DUBAI CONGLOMERATES TO INVEST IN RP / GMA TO APPROVE P75-B ECO PKG
MANILA, JANUARY 29, 2007 (STAR) By Paolo Romero - President Arroyo announced that Dubai World, one of the biggest conglomerates in the world, will put up a resort in the Philippines to take advantage of its booming tourism industry.
Its subsidiary, DP World, will also open up another port operation in Cebu on top of its current operations in Manila, a Palace statement said.
“Dubai World has come to the Philippines. They are coming to our ports. It is one of the biggest taxpayers in Manila,” Mrs. Arroyo said. She is scheduled to arrive this morning from Dubai where she met with various business leaders to seek investments.
In her speech before members of the Filipino community in Dubai, she stressed that the Philippines “is on a path to permanent economic growth and stability.”
She said investments are pouring in and the country has created seven million jobs in seven years. She also pointed out that the government has a surge in foreign reserves, an all-time high of $34 billion.
“And the Middle East is taking notice: the Abu Dhabi Investment Authority, Dubai World, Dubai Holdings, Emaar, the Qatari Investment Authority, and Noor of Kuwait believe the Philippines offers one of the best values in Asia for foreign investors and have told us that they will invest in our country,” Mrs. Arroyo said.
Dubai World’s hotel and leisure arm, Kerzner, will soon be joining other international resort and tourism investments like Marriott, Banyan Tree, Hyatt and Raffles of Singapore.
DP World, the terminal and port handling side of Dubai World, is already operating in Manila and is one of the biggest taxpayers of the city.
Trade Secretary Peter Favila said DP World will be sending its team to the country soon.
GMA expected to OK P75-B economic stimulus package By Paolo Romero Tuesday, January 29, 2008
President Arroyo is set to approve a multibillion-peso emergency economic package which could result in a slight deficit this year.
Officials explained the package is aimed at balancing the budget to enable the country to weather the onset of the slowdown in the global economy.
Albay Gov. Joey Salceda, Mrs. Arroyo’s economic adviser, is going to brief the Cabinet on his proposed P75-billion “economic stimulus” package that would be funded through deficit spending.

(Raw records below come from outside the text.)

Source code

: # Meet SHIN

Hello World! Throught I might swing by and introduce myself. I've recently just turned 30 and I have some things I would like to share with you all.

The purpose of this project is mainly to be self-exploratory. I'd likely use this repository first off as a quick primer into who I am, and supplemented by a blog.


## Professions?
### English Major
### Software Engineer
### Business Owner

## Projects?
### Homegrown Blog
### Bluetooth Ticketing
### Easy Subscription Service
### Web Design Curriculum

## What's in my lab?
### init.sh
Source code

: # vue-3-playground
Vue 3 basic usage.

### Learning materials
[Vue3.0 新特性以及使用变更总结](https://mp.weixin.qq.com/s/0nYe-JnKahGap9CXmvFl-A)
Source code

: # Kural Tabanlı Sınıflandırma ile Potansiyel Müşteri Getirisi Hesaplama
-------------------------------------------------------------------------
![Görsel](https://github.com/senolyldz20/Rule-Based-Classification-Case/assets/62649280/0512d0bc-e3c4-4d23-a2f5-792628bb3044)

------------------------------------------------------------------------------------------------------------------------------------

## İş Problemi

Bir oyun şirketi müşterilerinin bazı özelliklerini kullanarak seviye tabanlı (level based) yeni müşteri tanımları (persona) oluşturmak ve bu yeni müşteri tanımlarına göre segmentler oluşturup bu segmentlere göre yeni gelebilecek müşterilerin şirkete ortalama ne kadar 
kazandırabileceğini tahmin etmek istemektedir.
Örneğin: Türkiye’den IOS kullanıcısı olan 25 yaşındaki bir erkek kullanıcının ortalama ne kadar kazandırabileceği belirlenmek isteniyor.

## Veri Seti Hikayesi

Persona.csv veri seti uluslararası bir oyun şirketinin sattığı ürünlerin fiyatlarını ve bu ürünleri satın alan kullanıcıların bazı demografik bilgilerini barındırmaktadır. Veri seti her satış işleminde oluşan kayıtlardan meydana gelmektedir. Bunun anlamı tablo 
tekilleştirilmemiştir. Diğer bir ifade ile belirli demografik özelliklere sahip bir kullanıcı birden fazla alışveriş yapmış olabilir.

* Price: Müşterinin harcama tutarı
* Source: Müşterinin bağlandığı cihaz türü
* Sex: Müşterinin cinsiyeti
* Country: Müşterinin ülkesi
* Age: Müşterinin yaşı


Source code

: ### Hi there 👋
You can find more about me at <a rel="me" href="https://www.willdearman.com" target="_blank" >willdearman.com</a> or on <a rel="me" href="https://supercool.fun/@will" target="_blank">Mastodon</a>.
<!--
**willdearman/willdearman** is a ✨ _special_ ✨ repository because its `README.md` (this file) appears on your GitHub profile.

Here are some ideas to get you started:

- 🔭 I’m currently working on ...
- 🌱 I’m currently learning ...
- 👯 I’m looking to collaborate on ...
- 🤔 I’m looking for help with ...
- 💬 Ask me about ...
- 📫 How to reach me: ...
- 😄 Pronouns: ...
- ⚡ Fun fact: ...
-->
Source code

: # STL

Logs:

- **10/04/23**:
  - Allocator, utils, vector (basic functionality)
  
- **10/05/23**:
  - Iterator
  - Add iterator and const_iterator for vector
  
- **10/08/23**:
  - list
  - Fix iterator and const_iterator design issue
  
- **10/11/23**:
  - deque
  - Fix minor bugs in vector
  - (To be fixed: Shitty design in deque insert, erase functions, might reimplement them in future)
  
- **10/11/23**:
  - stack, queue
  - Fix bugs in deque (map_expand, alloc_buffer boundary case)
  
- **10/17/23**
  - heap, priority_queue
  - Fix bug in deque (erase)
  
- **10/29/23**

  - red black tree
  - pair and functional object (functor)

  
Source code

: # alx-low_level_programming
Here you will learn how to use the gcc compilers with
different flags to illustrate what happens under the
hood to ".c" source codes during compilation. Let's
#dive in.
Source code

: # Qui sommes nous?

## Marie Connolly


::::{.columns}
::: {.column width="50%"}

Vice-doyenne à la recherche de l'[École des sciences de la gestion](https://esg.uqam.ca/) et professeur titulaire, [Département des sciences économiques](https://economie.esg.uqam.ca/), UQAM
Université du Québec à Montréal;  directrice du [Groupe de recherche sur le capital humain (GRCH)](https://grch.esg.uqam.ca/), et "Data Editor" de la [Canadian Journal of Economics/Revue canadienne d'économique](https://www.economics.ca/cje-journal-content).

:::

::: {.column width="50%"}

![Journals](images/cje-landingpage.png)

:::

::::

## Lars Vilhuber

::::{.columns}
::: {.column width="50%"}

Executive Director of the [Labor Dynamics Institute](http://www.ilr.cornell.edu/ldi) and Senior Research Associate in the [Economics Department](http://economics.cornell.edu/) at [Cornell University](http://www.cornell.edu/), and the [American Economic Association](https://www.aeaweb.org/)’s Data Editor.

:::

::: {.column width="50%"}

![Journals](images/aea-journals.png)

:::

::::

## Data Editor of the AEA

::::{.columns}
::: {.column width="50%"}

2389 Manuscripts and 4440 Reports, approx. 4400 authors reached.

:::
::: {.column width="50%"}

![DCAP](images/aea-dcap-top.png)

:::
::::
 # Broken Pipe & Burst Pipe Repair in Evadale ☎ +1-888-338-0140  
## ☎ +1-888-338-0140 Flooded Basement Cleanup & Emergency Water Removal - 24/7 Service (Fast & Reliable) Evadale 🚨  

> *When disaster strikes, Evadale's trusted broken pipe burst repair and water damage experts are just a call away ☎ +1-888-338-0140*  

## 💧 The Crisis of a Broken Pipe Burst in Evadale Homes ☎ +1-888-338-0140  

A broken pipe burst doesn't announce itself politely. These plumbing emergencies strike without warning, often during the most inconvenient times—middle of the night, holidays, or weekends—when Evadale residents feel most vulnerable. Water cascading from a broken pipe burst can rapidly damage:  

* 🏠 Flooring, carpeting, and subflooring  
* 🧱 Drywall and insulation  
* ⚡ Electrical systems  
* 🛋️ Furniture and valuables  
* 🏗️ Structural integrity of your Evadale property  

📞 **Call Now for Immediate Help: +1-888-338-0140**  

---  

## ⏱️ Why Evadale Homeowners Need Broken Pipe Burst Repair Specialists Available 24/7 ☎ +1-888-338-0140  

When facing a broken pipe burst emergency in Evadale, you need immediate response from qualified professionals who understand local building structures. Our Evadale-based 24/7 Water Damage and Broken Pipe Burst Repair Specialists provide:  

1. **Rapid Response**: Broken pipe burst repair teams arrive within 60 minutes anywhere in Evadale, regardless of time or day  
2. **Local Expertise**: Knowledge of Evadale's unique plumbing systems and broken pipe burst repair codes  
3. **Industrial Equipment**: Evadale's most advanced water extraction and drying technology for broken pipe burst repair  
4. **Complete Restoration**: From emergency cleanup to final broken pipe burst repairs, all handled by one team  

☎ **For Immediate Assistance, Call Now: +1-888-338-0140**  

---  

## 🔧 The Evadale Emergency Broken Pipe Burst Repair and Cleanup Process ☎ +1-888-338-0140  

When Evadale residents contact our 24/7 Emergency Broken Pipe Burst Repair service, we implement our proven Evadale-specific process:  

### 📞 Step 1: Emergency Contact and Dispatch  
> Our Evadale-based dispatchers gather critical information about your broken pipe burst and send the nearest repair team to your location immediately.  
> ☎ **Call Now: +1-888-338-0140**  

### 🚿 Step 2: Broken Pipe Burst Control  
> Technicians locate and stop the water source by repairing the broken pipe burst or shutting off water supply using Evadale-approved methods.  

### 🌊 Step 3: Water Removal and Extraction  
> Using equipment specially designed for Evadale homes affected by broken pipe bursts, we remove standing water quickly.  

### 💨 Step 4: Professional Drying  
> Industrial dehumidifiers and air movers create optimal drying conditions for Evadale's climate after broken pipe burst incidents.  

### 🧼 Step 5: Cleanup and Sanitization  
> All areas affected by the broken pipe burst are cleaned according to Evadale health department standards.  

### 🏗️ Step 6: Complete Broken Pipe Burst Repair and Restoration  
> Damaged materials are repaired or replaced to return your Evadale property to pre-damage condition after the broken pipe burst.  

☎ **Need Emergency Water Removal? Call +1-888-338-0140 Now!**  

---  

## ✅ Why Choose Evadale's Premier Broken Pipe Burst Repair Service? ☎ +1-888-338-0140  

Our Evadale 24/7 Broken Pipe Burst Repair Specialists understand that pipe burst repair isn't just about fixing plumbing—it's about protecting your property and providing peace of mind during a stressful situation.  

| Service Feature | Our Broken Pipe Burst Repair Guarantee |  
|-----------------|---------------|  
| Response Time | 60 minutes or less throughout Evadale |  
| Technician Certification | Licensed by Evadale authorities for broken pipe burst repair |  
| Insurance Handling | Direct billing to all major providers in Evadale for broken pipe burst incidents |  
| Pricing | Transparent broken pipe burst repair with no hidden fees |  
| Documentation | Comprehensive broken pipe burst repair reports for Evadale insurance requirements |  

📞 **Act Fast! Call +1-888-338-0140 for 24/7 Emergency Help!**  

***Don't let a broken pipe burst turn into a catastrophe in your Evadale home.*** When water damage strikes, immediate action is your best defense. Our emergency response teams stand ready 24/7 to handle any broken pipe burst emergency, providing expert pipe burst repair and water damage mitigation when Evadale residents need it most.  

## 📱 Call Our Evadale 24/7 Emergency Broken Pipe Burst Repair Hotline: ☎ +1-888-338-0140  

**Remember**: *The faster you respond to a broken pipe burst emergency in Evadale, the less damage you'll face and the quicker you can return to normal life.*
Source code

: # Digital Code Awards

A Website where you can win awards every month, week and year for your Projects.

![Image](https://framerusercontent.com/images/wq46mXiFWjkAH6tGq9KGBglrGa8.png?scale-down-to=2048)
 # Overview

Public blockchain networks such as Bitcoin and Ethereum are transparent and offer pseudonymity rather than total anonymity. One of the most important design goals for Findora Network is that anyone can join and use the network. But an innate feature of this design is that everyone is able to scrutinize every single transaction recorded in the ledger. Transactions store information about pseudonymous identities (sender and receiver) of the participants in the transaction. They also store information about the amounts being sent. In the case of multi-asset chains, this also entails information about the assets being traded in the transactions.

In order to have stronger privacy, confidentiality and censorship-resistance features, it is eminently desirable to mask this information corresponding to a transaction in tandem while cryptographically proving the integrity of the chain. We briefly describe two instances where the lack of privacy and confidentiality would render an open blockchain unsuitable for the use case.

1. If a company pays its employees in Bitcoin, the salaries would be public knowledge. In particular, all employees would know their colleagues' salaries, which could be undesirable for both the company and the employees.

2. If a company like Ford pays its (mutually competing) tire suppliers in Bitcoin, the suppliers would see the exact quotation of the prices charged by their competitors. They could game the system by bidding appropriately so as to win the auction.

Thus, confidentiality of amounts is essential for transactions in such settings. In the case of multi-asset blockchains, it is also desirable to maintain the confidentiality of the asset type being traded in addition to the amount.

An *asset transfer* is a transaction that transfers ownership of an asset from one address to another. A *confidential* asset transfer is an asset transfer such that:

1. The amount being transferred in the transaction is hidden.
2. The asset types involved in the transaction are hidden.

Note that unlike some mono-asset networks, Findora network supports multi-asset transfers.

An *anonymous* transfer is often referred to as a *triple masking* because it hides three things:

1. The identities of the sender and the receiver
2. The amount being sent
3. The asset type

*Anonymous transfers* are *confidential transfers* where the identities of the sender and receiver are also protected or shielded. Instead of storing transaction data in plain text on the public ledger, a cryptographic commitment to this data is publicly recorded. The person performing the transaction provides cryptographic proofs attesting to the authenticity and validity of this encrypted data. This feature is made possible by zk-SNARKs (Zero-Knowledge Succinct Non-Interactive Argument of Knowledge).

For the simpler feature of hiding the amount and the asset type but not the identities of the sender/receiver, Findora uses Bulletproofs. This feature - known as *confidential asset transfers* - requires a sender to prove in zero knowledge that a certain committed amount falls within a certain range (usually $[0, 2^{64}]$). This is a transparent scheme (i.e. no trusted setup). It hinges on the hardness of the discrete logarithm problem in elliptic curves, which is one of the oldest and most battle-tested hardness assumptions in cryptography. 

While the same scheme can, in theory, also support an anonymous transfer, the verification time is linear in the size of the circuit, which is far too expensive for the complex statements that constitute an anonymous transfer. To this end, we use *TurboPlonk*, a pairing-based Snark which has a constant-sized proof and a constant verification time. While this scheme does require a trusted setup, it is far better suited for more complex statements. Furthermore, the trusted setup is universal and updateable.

Salceda said Mrs. Arroyo, who is scheduled to arrive this morning from an investment trip in Dubai, has already read his proposal on the “strategic response” to threats of US recession.
According to Salceda, the President did not pose any objection to his plan.
Salceda proposed a policy mix combining individual income tax reduction and electricity tariff rebates of P24 billion, and increased government spending of P51 billion for agriculture and social sectors.
With so much savings in the system and benefiting from remittances from overseas Filipino workers, Salceda said two-thirds of the stimulus package is geared towards increased spending to preserve growth momentum without wrecking the tax base for long-term growth.
Other officials, however, said Salceda’s proposal is still open to question before finance officials who are pushing for a balanced budget this year.
Salceda said “in the face of the rising threats of US recession... policy authorities need to reassess the timeliness of a balanced budget in 2008 as a socially desirable national goal.”
“The government’s fossilized fixation on balanced budget this year as embodied by the 2008 budget must be shaken by emerging market realities,” he said.
“It would be a big mistake not to vigorously consider changing the gears of fiscal strategy – calibrated downshifting – not necessarily its long term direction (of) strong fiscal capacity.”
Salceda added targeting a surplus in a period of global slowdown should be approached with caution.
Salceda explained a balanced budget in national government actually translates to surplus in the entire public sector of about P56 billion in 2007 that is way ahead of schedule.
According to Salceda, a deficit is not the single index of fiscal health. He likened a public debt to gross domestic product as “a companion indicator.”
The trade-off between fiscal balance and higher economic growth is not irreconcilable, he said.